Nothing should be using a provided root certificate as a method of trust.  Only internally burned-in root certificates, or root certificates that have been loaded in be trusted by a device.

>The previously posted root certificate is self-signed

All root certificates are self-signed.

>while the one generated by Certbot is signed by another authority,

That would make it an intermediate certificate.

Still, after that much effort, let's take the win as is.  🙂

This is aweseome info!

I has just looking at the root certificates that LetsEncrypt has on their webpage - the same page you refer to later in the post with the Non-Working Root Cert.

The Root Cert you have posted, is the one they refer to as the Self-Signed ISRG Root X1.

I'm going to test this later. 😄

With the hints given from @RomanMD I've managed to get it to work with LetsEncrypt.

I used the command

sudo certbot certonly --manual --preferred-challenges dns --csr MX-Anyconnect.csr -d <A record to Meraki MX>

where MX-Anyconnect.csr is the Signing Request generated from Meraki Dashboard.

This yields a Challenge that needs to be configured on a TXT record via your own DNS Admin Portal. After successfully verifying this DNS challenge, three files are created:

• 0000_cert.pem - Device Certificate
• 0000_chain.pem - Chain Certificate
• 0001_chain.pem - Full Chain with Device Certificate

However, Certbot creates the certificates with the invalid Root Cert, as pointed out by @RomanMD.

So after replacing the invalid Root Cert with isrgrootx1.pem, the Meraki Dashboard accepted the device and chain certificate.

Tested with Cisco Secure Connect Client, and not getting any certificate errors. 🙂

Kudos and thanks to @RomanMD with hinting towards the invalid Root Cert 🙂

Hey @rhbirkelund.

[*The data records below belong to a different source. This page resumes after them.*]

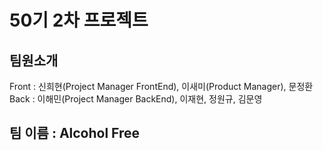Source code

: # 50기 2차 프로젝트

## 팀원소개

Front : 신희현(Project Manager FrontEnd), 이새미(Product Manager), 문정환
Back : 이해민(Project Manager BackEnd), 이재현, 정원규, 김문영


## 팀 이름 : Alcohol Free
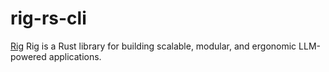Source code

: # rig-rs-cli

[Rig](https://rig.rs/) Rig is a Rust library for building scalable, modular, and ergonomic LLM-powered applications.
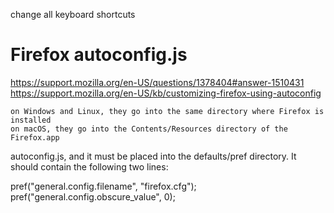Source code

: change all keyboard shortcuts

# Firefox autoconfig.js
https://support.mozilla.org/en-US/questions/1378404#answer-1510431
https://support.mozilla.org/en-US/kb/customizing-firefox-using-autoconfig


    on Windows and Linux, they go into the same directory where Firefox is installed
    on macOS, they go into the Contents/Resources directory of the Firefox.app 


 autoconfig.js, and it must be placed into the defaults/pref directory. It should contain the following two lines:

pref("general.config.filename", "firefox.cfg");
pref("general.config.obscure_value", 0);
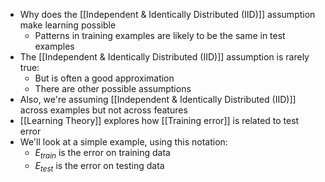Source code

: - Why does the [[Independent & Identically Distributed (IID)]] assumption make learning possible
	- Patterns in training examples are likely to be the same in test examples
- The [[Independent & Identically Distributed (IID)]] assumption is rarely true:
	- But is often a good approximation
	- There are other possible assumptions
- Also, we're assuming [[Independent & Identically Distributed (IID)]] across examples but not across features
- [[Learning Theory]] explores how [[Training error]] is related to test error
- We'll look at a simple example, using this notation:
	- $E_{train}$ is the error on training data
	- $E_{test}$ is the error on testing data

After reading through the thread, and a lot of failed attempts, I'm hoping that you can help.

I've managed to create the certificate files (0000_cert.pem, 0000_chain.pem, and 0001_chain.pem) using Certbot and the CSR file I generated on the MX page, but even if I replace the invalid root certificate in 0001_chain.pem with the ISRG Root X1 certificate, I still get the following error "Unknown Error Failed verifying Device Cert with Cert Chain" when I upload the files.

Here's exactly what I do:

- When generating the CSR file on the MX page, I input into the Common Name field the domain name of the A record that points to the IP of my MX, and I leave the rest of the fields blank

- I then use the CSR file to generate the certificate files using Certbot

- I replace the invalid root certificate inside 0001_chain.pem with the ISRG Root X1 certificate

- I upload the 0001_cert.pem as the Device Certificate, and the 0001_chain.pem as the CA certificate

Any insights into what I could be doing wrong?